---------- EXERCISE INPUTS

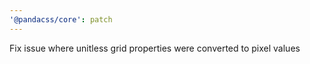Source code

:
 ```yaml
---
'@pandacss/core': patch
---
```


Fix issue where unitless grid properties were converted to pixel values
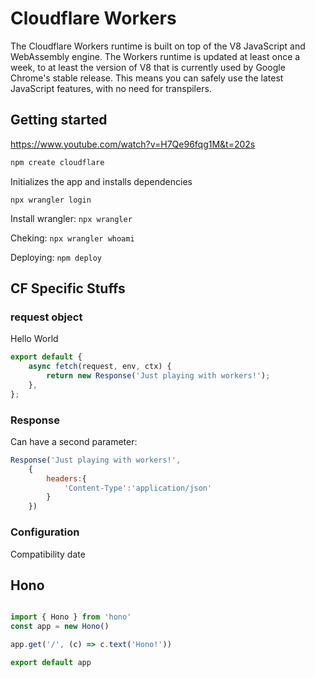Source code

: # Cloudflare Workers

The Cloudflare Workers runtime is built on top of the V8 JavaScript and WebAssembly engine. The Workers runtime is updated at least once a week, to at least the version of V8 that is currently used by Google Chrome's stable release. This means you can safely use the latest JavaScript features, with no need for transpilers.


## Getting started

https://www.youtube.com/watch?v=H7Qe96fqg1M&t=202s

```bash
npm create cloudflare
```

Initializes the app and installs dependencies

```npx wrangler login```

Install wrangler: ```npx wrangler```

Cheking: ```npx wrangler whoami```

Deploying: ```npm deploy```


## CF Specific Stuffs

### request object

Hello World

```javascript
export default {
	async fetch(request, env, ctx) {
		return new Response('Just playing with workers!');
	},
};
```

### Response

Can have a second parameter:

```javascript
Response('Just playing with workers!',
	{
		headers:{
			'Content-Type':'application/json'
		}
	})
```

### Configuration

Compatibility date


## Hono


```javascript

import { Hono } from 'hono'
const app = new Hono()

app.get('/', (c) => c.text('Hono!'))

export default app

```
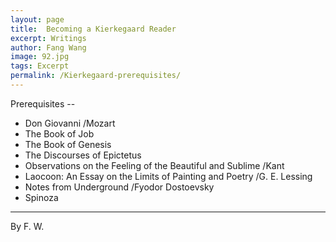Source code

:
 ```yaml
---
layout: page
title:  Becoming a Kierkegaard Reader
excerpt: Writings
author: Fang Wang
image: 92.jpg
tags: Excerpt
permalink: /Kierkegaard-prerequisites/
---
```

Prerequisites --

* Don Giovanni /Mozart
* The Book of Job
* The Book of Genesis
* The Discourses of Epictetus
* Observations on the Feeling of the Beautiful and Sublime /Kant
* Laocoon: An Essay on the Limits of Painting and Poetry /G. E. Lessing
* Notes from Underground /Fyodor Dostoevsky
* Spinoza

****

By F. W. 
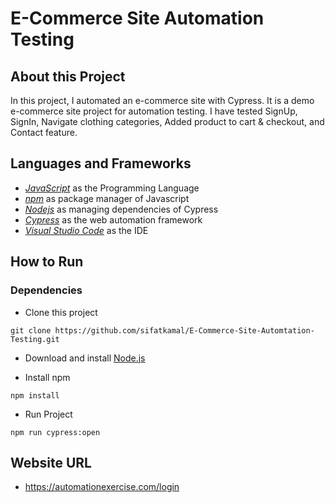 # E-Commerce Site Automation Testing

## About this Project

<p>In this project, I automated an e-commerce site with Cypress. It is a demo e-commerce site project for automation testing. I have tested SignUp, SignIn, Navigate clothing categories, Added product to cart & checkout, and Contact feature.</p>

## Languages and Frameworks

- *[JavaScript]()* as the Programming Language
- *[npm](https://www.npmjs.com/)* as package manager of Javascript
- *[Nodejs](https://nodejs.org/)* as managing dependencies of Cypress
- *[Cypress](https://www.cypress.io/)* as the web automation framework
- *[Visual Studio Code](https://code.visualstudio.com/)* as the IDE

## How to Run

### Dependencies

- Clone this project
```
git clone https://github.com/sifatkamal/E-Commerce-Site-Automtation-Testing.git
```

- Download and install [Node.js](https://nodejs.org/en/download)

- Install npm

```
npm install
```

- Run Project

```
npm run cypress:open
```

## Website URL
- https://automationexercise.com/login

--------------------

**ASSIGNMENT:** Going back over the entries above, copy word for word every line from the one that has "The Cloudflare Workers" on through the one that has "### Configuration".

**RESULT OF THE TASK:**
The Cloudflare Workers runtime is built on top of the V8 JavaScript and WebAssembly engine. The Workers runtime is updated at least once a week, to at least the version of V8 that is currently used by Google Chrome's stable release. This means you can safely use the latest JavaScript features, with no need for transpilers.


## Getting started

https://www.youtube.com/watch?v=H7Qe96fqg1M&t=202s

```bash
npm create cloudflare
```

Initializes the app and installs dependencies

```npx wrangler login```

Install wrangler: ```npx wrangler```

Cheking: ```npx wrangler whoami```

Deploying: ```npm deploy```


## CF Specific Stuffs

### request object

Hello World

```javascript
export default {
	async fetch(request, env, ctx) {
		return new Response('Just playing with workers!');
	},
};
```

### Response

Can have a second parameter:

```javascript
Response('Just playing with workers!',
	{
		headers:{
			'Content-Type':'application/json'
		}
	})
```

### Configuration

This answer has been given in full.